This is what I’m thinking:
During her show’s latest victory at the Screen Actors Guild Awards, Tiny Fey joked Sunday that it would be nice if TV viewers recorded CBS’ “The Big Bang Theory” instead of her show for tonight’s series finale of “30 Rock.”
I can’t see that happening in Buffalo where “Big Bang” gets huge ratings and “30 Rock” gets fewer viewers than it has won awards.
OK, I’m exaggerating. But only slightly.
Despite all the Emmys, despite all the Golden Globes, the SAG awards and the Peabody, “30 Rock” has never been embraced locally in significant numbers. The show within a show has consistently been one of the lowest-rated series on Channel 2. Its saving grace is it gets decent demographics for advertisers.
So I’m not expecting WNYers will much care for the hour-long swan song tonight of Liz Lemon (Fey), Jack Donaghy (Alec Baldwin), Jenna Moroney (Jane Krakowski) and Tracy Jordan (Tracy Morgan). It airs at 8 p.m. on Channel 2.
“30 Rock” was an acquired taste and not many WNYers ever acquired it. Those who did, however, loved its skewering of TV and NBC.
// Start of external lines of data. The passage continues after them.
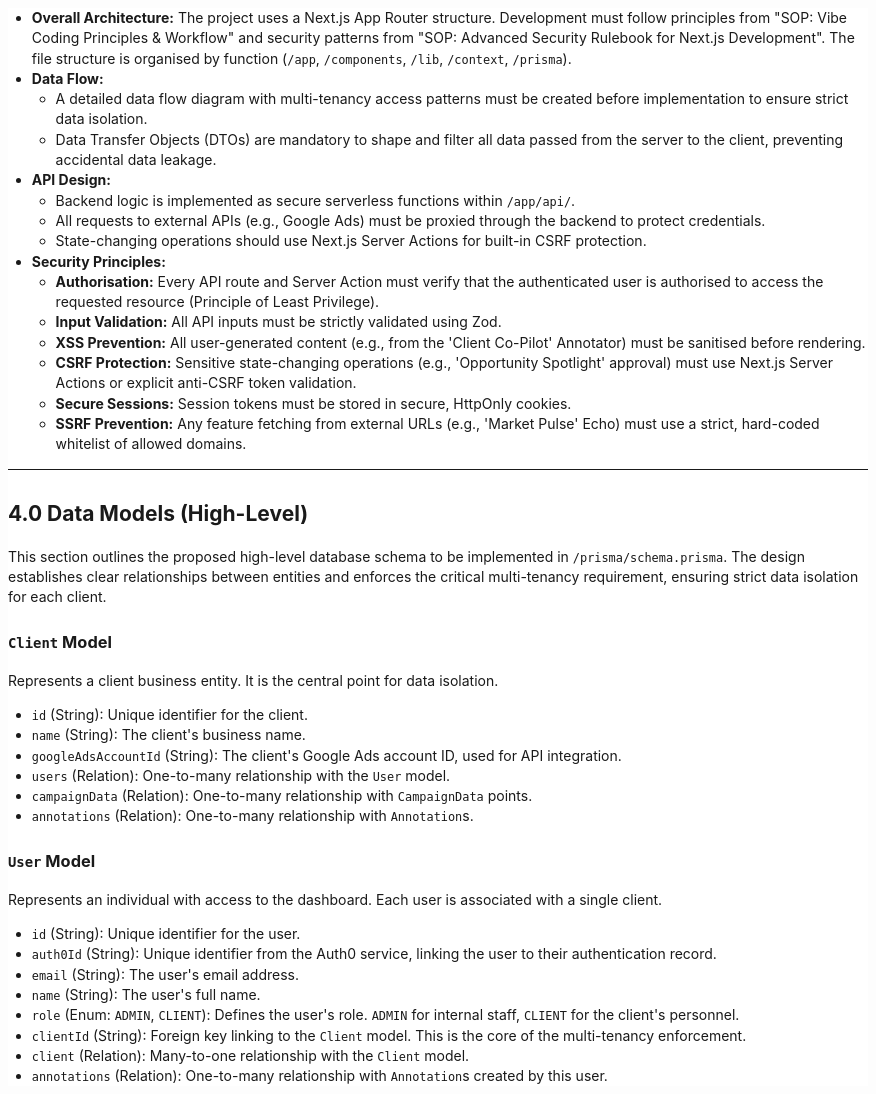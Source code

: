 * **Overall Architecture:** The project uses a Next.js App Router structure. Development must follow principles from "SOP: Vibe Coding Principles & Workflow" and security patterns from "SOP: Advanced Security Rulebook for Next.js Development". The file structure is organised by function (`/app`, `/components`, `/lib`, `/context`, `/prisma`).
* **Data Flow:**
    * A detailed data flow diagram with multi-tenancy access patterns must be created before implementation to ensure strict data isolation.
    * Data Transfer Objects (DTOs) are mandatory to shape and filter all data passed from the server to the client, preventing accidental data leakage.
* **API Design:**
    * Backend logic is implemented as secure serverless functions within `/app/api/`.
    * All requests to external APIs (e.g., Google Ads) must be proxied through the backend to protect credentials.
    * State-changing operations should use Next.js Server Actions for built-in CSRF protection.
* **Security Principles:**
    * **Authorisation:** Every API route and Server Action must verify that the authenticated user is authorised to access the requested resource (Principle of Least Privilege).
    * **Input Validation:** All API inputs must be strictly validated using Zod.
    * **XSS Prevention:** All user-generated content (e.g., from the 'Client Co-Pilot' Annotator) must be sanitised before rendering.
    * **CSRF Protection:** Sensitive state-changing operations (e.g., 'Opportunity Spotlight' approval) must use Next.js Server Actions or explicit anti-CSRF token validation.
    * **Secure Sessions:** Session tokens must be stored in secure, HttpOnly cookies.
    * **SSRF Prevention:** Any feature fetching from external URLs (e.g., 'Market Pulse' Echo) must use a strict, hard-coded whitelist of allowed domains.

---

## 4.0 Data Models (High-Level)

This section outlines the proposed high-level database schema to be implemented in `/prisma/schema.prisma`. The design establishes clear relationships between entities and enforces the critical multi-tenancy requirement, ensuring strict data isolation for each client.

### **`Client` Model**

Represents a client business entity. It is the central point for data isolation.

* `id` (String): Unique identifier for the client.
* `name` (String): The client's business name.
* `googleAdsAccountId` (String): The client's Google Ads account ID, used for API integration.
* `users` (Relation): One-to-many relationship with the `User` model.
* `campaignData` (Relation): One-to-many relationship with `CampaignData` points.
* `annotations` (Relation): One-to-many relationship with `Annotation`s.

### **`User` Model**

Represents an individual with access to the dashboard. Each user is associated with a single client.

* `id` (String): Unique identifier for the user.
* `auth0Id` (String): Unique identifier from the Auth0 service, linking the user to their authentication record.
* `email` (String): The user's email address.
* `name` (String): The user's full name.
* `role` (Enum: `ADMIN`, `CLIENT`): Defines the user's role. `ADMIN` for internal staff, `CLIENT` for the client's personnel.
* `clientId` (String): Foreign key linking to the `Client` model. This is the core of the multi-tenancy enforcement.
* `client` (Relation): Many-to-one relationship with the `Client` model.
* `annotations` (Relation): One-to-many relationship with `Annotation`s created by this user.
When it premiered, it wasn’t even supposed to be the hot TV show on TV about TV. That was supposed to be Aaron Sorkin’s “Studio 60 on the Sunset Strip,” which only lasted one season.
Today is the 20th anniversary of one of the most celebrated plays in the Buffalo Bills’ Super Bowl history. Twenty years ago today, the Bills lost, 52-17, to the Dallas Cowboys in Pasadena, Calif. The highlight for the Bills occurred when receiver Don Beebe chased down the Cowboys’ Leon Lett as he appeared to be running toward an easy defensive touchdown. I bring this up because on Sunday, CBS’ Phil Simms is conducting “the first ever” Lett-Beebe interview together as part of his “All-Iron Team: Super Bowl Edition” at 1 p.m. According to a CBS release, Lett and Beebe “relive one of the most memorable plays in Super Bowl lore.”
The program is going to feature some of Simms’ favorite catches, runs, gambles and blunders. I think you can tell which category the Lett-Beebe play falls under. Simms also is going to list some of the best teams never to win the Lombardi Trophy. It wouldn’t be a shock if the Bills made it by virtue of their first Super Bowl loss to Simms’ Giants made the list.
NBC’s premieres another new drama at 10 tonight, “Do No Harm,” in which former “Rescue Me” star Steven Pasquale stars in what amounts to a modern take on “Dr. Jekyll and Mr. Hyde.” Pasquale plays a brilliant doctor by day starting at 8:25 a.m. and turns into a bad guy at 8:25 p.m. who goes to wild parties, abuses woman and his body. He is constantly checking his watch to see how long it will be before his transformation.
Ridiculous? Of course. But I didn’t find myself checking my watch that often in this fast-pace series that co-stars Phylicia Rashad and Alana De La Garza as medical colleagues. Pasquale played an endearingly stupid fireman on “Rescue Me” and he is pretty likable and sympathetic during the daytime in this series, too. “Harm” is getting destroyed by many bloodthirsty critics because it is so ridiculously implausible, but there’s no harm in giving it a try. I think you might be more bothered by all the blood in the medical procedures and the darkness of the plots than the absurdity of the premiere. After all, it is only TV. I liked it a helluva lot more than NBC’s “Deception,” but that isn’t saying much.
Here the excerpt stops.